Significant learning differences can be found in one out of five individuals (National Center for Learning Disabilities). If you are helping your child work through a learning or attention issue, discovering the strategies that work for them can be a daunting task. Join our Tackle Learning Challenges Working Group to find community with other parents who are seeking support in educating their children who learn differently. Together we will work to create a plan for your child to develop greater awareness of the strategies and supports that help them learn best and achieve their goals.

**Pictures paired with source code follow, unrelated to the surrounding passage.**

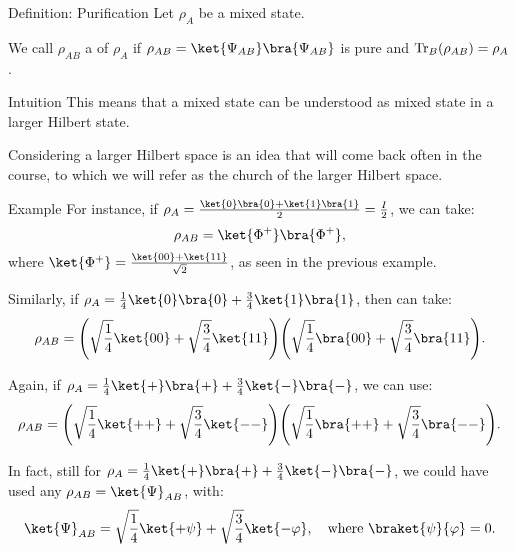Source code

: \documentclass[a4paper]{article}
\begin{document}
\begin{parag}{Definition: Purification}
    Let $\rho_{A}$ be a mixed state.

    We call $\rho_{AB}$ a  of $\rho_A$ if $\rho_{AB} = \ket{\Psi_{AB}}\bra{\Psi_{AB}}$ is pure and $\Tr_B\left(\rho_{AB}\right) = \rho_A$.

    \begin{subparag}{Intuition}
        This means that a mixed state can be understood as mixed state in a larger Hilbert state.

        Considering a larger Hilbert space is an idea that will come back often in the course, to which we will refer as the church of the larger Hilbert space.
    \end{subparag}

    \begin{subparag}{Example}
        For instance, if $\rho_A = \frac{\ket{0}\bra{0} + \ket{1}\bra{1}}{2} = \frac{I}{2}$, we can take:
        \[\rho_{AB} = \ket{\Phi^+}\bra{\Phi^+},\]
        where $\ket{\Phi^+} = \frac{\ket{00} + \ket{11}}{\sqrt{2}}$, as seen in the previous example.

        Similarly, if $\rho_A = \frac{1}{4} \ket{0}\bra{0} + \frac{3}{4} \ket{1}\bra{1}$, then can take: 
        \[\rho_{AB} = \left(\sqrt{\frac{1}{4}}\ket{00} + \sqrt{\frac{3}{4}} \ket{11}\right)\left(\sqrt{\frac{1}{4}} \bra{00} + \sqrt{\frac{3}{4}} \bra{11}\right).\]

        Again, if $\rho_{A} = \frac{1}{4} \ket{+}\bra{+} + \frac{3}{4} \ket{-}\bra{-}$, we can use: 
        \[\rho_{AB} = \left(\sqrt{\frac{1}{4}} \ket{++} + \sqrt{\frac{3}{4}} \ket{--}\right)\left(\sqrt{\frac{1}{4}} \bra{++} + \sqrt{\frac{3}{4}} \bra{--}\right).\]
        
        In fact, still for $\rho_{A} = \frac{1}{4} \ket{+}\bra{+} + \frac{3}{4} \ket{-}\bra{-}$, we could have used any $\rho_{AB} = \ket{\Psi}_{AB}$, with: 
        \[\ket{\Psi}_{AB} = \sqrt{\frac{1}{4}} \ket{+ \psi} + \sqrt{\frac{3}{4}} \ket{- \phi}, \mathspace \text{where } \braket{\psi}{\phi} = 0.\]
    \end{subparag}
\end{parag}
\end{document}
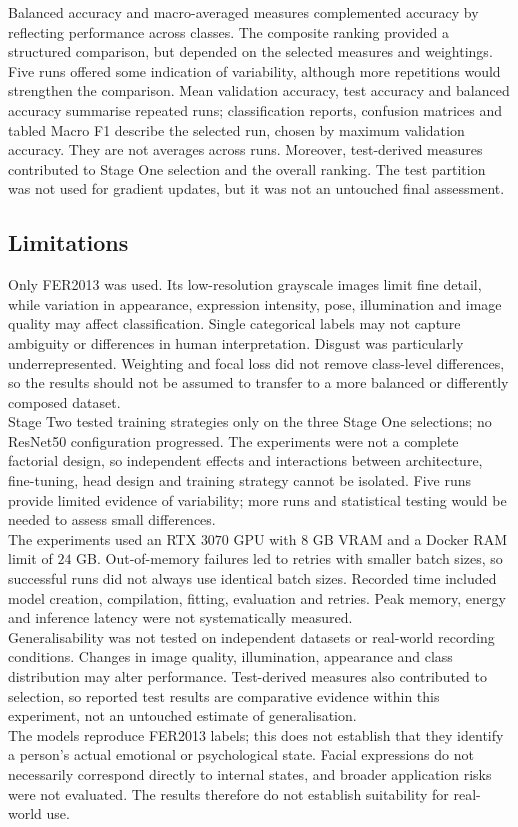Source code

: \documentclass[10pt, a4paper]{article}
\let\oldsubsection\subsection
\renewcommand{\subsection}{%
    \Needspace{4\baselineskip}%
    \oldsubsection
}
\begin{document}
			Balanced accuracy and macro-averaged measures complemented accuracy by reflecting performance across classes. The composite ranking provided a structured comparison, but depended on the selected measures and weightings. Five runs offered some indication of variability, although more repetitions would strengthen the comparison. Mean validation accuracy, test accuracy and balanced accuracy summarise repeated runs; classification reports, confusion matrices and tabled Macro F1 describe the selected run, chosen by maximum validation accuracy. They are not averages across runs. Moreover, test-derived measures contributed to Stage One selection and the overall ranking. The test partition was not used for gradient updates, but it was not an untouched final assessment.
		
		\subsection{Limitations}
			
			Only FER2013 was used. Its low-resolution grayscale images limit fine detail, while variation in appearance, expression intensity, pose, illumination and image quality may affect classification. Single categorical labels may not capture ambiguity or differences in human interpretation. Disgust was particularly underrepresented. Weighting and focal loss did not remove class-level differences, so the results should not be assumed to transfer to a more balanced or differently composed dataset.\\
			Stage Two tested training strategies only on the three Stage One selections; no ResNet50 configuration progressed. The experiments were not a complete factorial design, so independent effects and interactions between architecture, fine-tuning, head design and training strategy cannot be isolated. Five runs provide limited evidence of variability; more runs and statistical testing would be needed to assess small differences.\\
			The experiments used an RTX $3070$ GPU with $8$ GB VRAM and a Docker RAM limit of $24$ GB. Out-of-memory failures led to retries with smaller batch sizes, so successful runs did not always use identical batch sizes. Recorded time included model creation, compilation, fitting, evaluation and retries. Peak memory, energy and inference latency were not systematically measured.\\
			Generalisability was not tested on independent datasets or real-world recording conditions. Changes in image quality, illumination, appearance and class distribution may alter performance. Test-derived measures also contributed to selection, so reported test results are comparative evidence within this experiment, not an untouched estimate of generalisation.\\
			The models reproduce FER2013 labels; this does not establish that they identify a person's actual emotional or psychological state. Facial expressions do not necessarily correspond directly to internal states, and broader application risks were not evaluated. The results therefore do not establish suitability for real-world use.
	
\end{document}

In session one, this working group will consider how the strategies within the Universal Design for Learning (UDL) framework can support success for learners with many types of learning and attention issues. Subsequent sessions will be customized to the particular needs and interests of the group (e.g. support for attention and executive function, support for a learner who has dyslexia, support for a learner who has auditory processing challenges).
This four week experience will:
Introduce parents to the Universal Design for Learning Framework and Guidelines as a tool to make any learning experience more accessible to your student.
Equip parents with specific strategies to try with your student, based on their individual strengths and needs.
Coach parents through the roll-out and evaluation of learning strategies with their students, helping analyze which strategies are effective, which strategies need troubleshooting, and which strategies can be abandoned.
At the end of the four-week session, parents will leave with a “toolkit” of strategies to support their child and a plan for the student to test and evaluate the effectiveness of different strategies as part of their journey to becoming a self-expert.
This working group is designed for parents of children in elementary grades through high school.
Before leaving the classroom to work on co-founding a school, Alison Gillmeister was a special education teacher focused on English Language Arts for middle school students. She has a passion for working with students to grow as “self-experts” who understand how they learn best. In addition to English Language Arts, Alison also has experience co-teaching math, science, and social studies with a focus on supporting English language learners.
Alison grew up in Buffalo, New York and counts playing basketball and living in the same house as her maternal grandparents as some of her most educational experiences as a young person. After graduating from Yale University with a B.A. in Humanities, she spent a year in Atlanta with the Jesuit Volunteer Corps before coming to DC to learn to teach through the Capital Teaching Residency.
For the past eight years, she has worked as a special education and English language specialist at Center City Public Charter Schools. Alison is interested in practical steps she can take to support students in becoming lifelong learners and confident communicators.